In Summary
  • The vegetable is mainly consumed as salad, though the loose leaves are used in preparing sandwiches in hotels and restaurants.
  • Lettuce thrives well both in the open field and in a greenhouse. It’s planted by first raising the seedlings in a nursery, which are usually ready for transplanting after 3-4 weeks.
  • Mulching should be done to conserve moisture and buffer the growth of weeds and keep the heads free from soil splashes.
  • Lettuce is harvested by cutting off the head using a sharp knife preferably early in the morning or late in the evening to prevent moisture loss.

One of the crops gaining popularity among farmers is lettuce, a leafy vegetable in Asteraceae family, which matures 45-60 days.

It’s a highly nutritious vegetable that helps to cut cholesterol level hence it assists in weight management.

There are two major varieties of lettuce, that is the heading and non-heading. The heading variety tends to form a compacted head like cabbages while the non-heading one has loose leaves.
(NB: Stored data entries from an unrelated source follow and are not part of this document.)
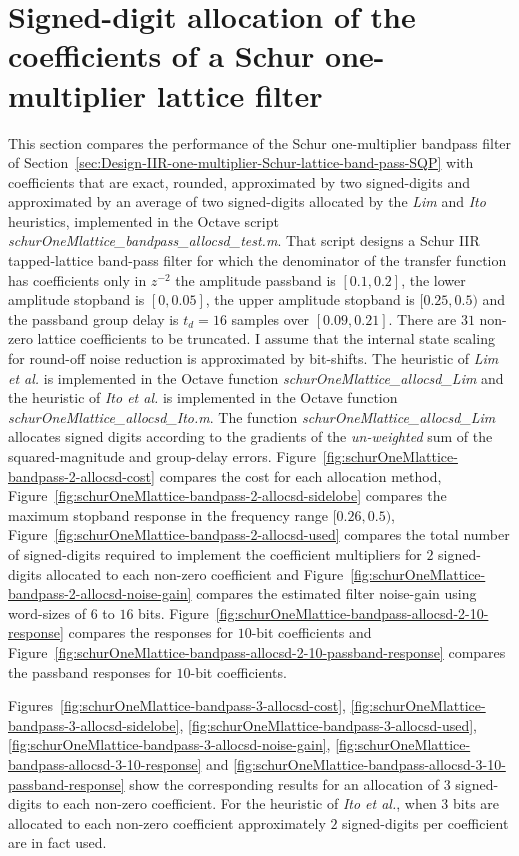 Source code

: \documentclass[a4paper,twoside,10pt,english]{report}
\begin{document}
\section{Signed-digit allocation of the coefficients of a Schur one-multiplier lattice filter}
This section compares the performance of the Schur one-multiplier bandpass
filter of
Section~\ref{sec:Design-IIR-one-multiplier-Schur-lattice-band-pass-SQP} with
coefficients that are exact, rounded, approximated by two signed-digits and
approximated by an average of two signed-digits allocated by the \emph{Lim} and
\emph{Ito} heuristics, implemented in the Octave script
\emph{schurOneMlattice\_bandpass\_allocsd\_test.m}. That script designs a Schur
IIR tapped-lattice band-pass filter for which the denominator of the transfer
function has coefficients only in $z^{-2}$ the amplitude passband is
$[0.1,0.2]$, the lower amplitude stopband is $[0, 0.05]$, the upper amplitude 
stopband is $[0.25,0.5)$ and the passband group delay is $t_{d}=16$ samples over
$[0.09,0.21]$. There are $31$ non-zero lattice coefficients to be truncated. I 
assume that the internal state scaling for round-off noise reduction is 
approximated by bit-shifts. The heuristic of \emph{Lim et al.} is implemented 
in the Octave function \emph{schurOneMlattice\_allocsd\_Lim} and the heuristic
of \emph{Ito et al.} is implemented in the Octave function 
\emph{schurOneMlattice\_allocsd\_Ito.m}. The
function \emph{schurOneMlattice\_allocsd\_Lim} allocates signed digits 
according to the gradients of the \emph{un-weighted} sum of the
squared-magnitude and group-delay errors.
Figure~\ref{fig:schurOneMlattice-bandpass-2-allocsd-cost}
compares the cost for each allocation method,
Figure~\ref{fig:schurOneMlattice-bandpass-2-allocsd-sidelobe} compares
the maximum stopband response in the frequency range $[0.26,0.5)$,
Figure~\ref{fig:schurOneMlattice-bandpass-2-allocsd-used} compares the total
number of signed-digits required to implement the coefficient multipliers for
$2$ signed-digits allocated to each non-zero coefficient and
Figure~\ref{fig:schurOneMlattice-bandpass-2-allocsd-noise-gain} compares the 
estimated filter noise-gain using word-sizes of $6$ to $16$ bits. 
Figure~\ref{fig:schurOneMlattice-bandpass-allocsd-2-10-response} compares the
responses for $10$-bit coefficients and
Figure~\ref{fig:schurOneMlattice-bandpass-allocsd-2-10-passband-response}
compares the passband responses for $10$-bit coefficients.

Figures~\ref{fig:schurOneMlattice-bandpass-3-allocsd-cost},
\ref{fig:schurOneMlattice-bandpass-3-allocsd-sidelobe},
\ref{fig:schurOneMlattice-bandpass-3-allocsd-used},
\ref{fig:schurOneMlattice-bandpass-3-allocsd-noise-gain},
\ref{fig:schurOneMlattice-bandpass-allocsd-3-10-response} and
\ref{fig:schurOneMlattice-bandpass-allocsd-3-10-passband-response} show the 
corresponding results for an allocation of $3$ signed-digits to each non-zero 
coefficient. For the heuristic of \emph{Ito et al.}, when $3$ bits are 
allocated to each non-zero coefficient approximately $2$ signed-digits per
coefficient are in fact used. 
\end{document}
The green leaves are the edible part of the crop though there is also a purple non-heading lettuce.

The vegetable is mainly consumed as salad, though the loose leaves are used in preparing sandwiches in hotels and restaurants.

Lettuce is little known in most households in Kenya, which makes it less consumed though it is slowly gaining acceptance.

I encountered one of the farmers growing the crop recently, and her major cry is that the market is small making farmers incur losses. The high perishability of the crop adds to farmers’ woes.

Lettuce thrives well both in the open field and in a greenhouse. It’s planted by first raising the seedlings in a nursery, which are usually ready for transplanting after 3-4 weeks.

The land should be prepared to a fine tilth and well-composted manure applied. The ideal spacing is 30 by 30cm or 25 by 25cm depending on the variety and the nutritional status of the soil.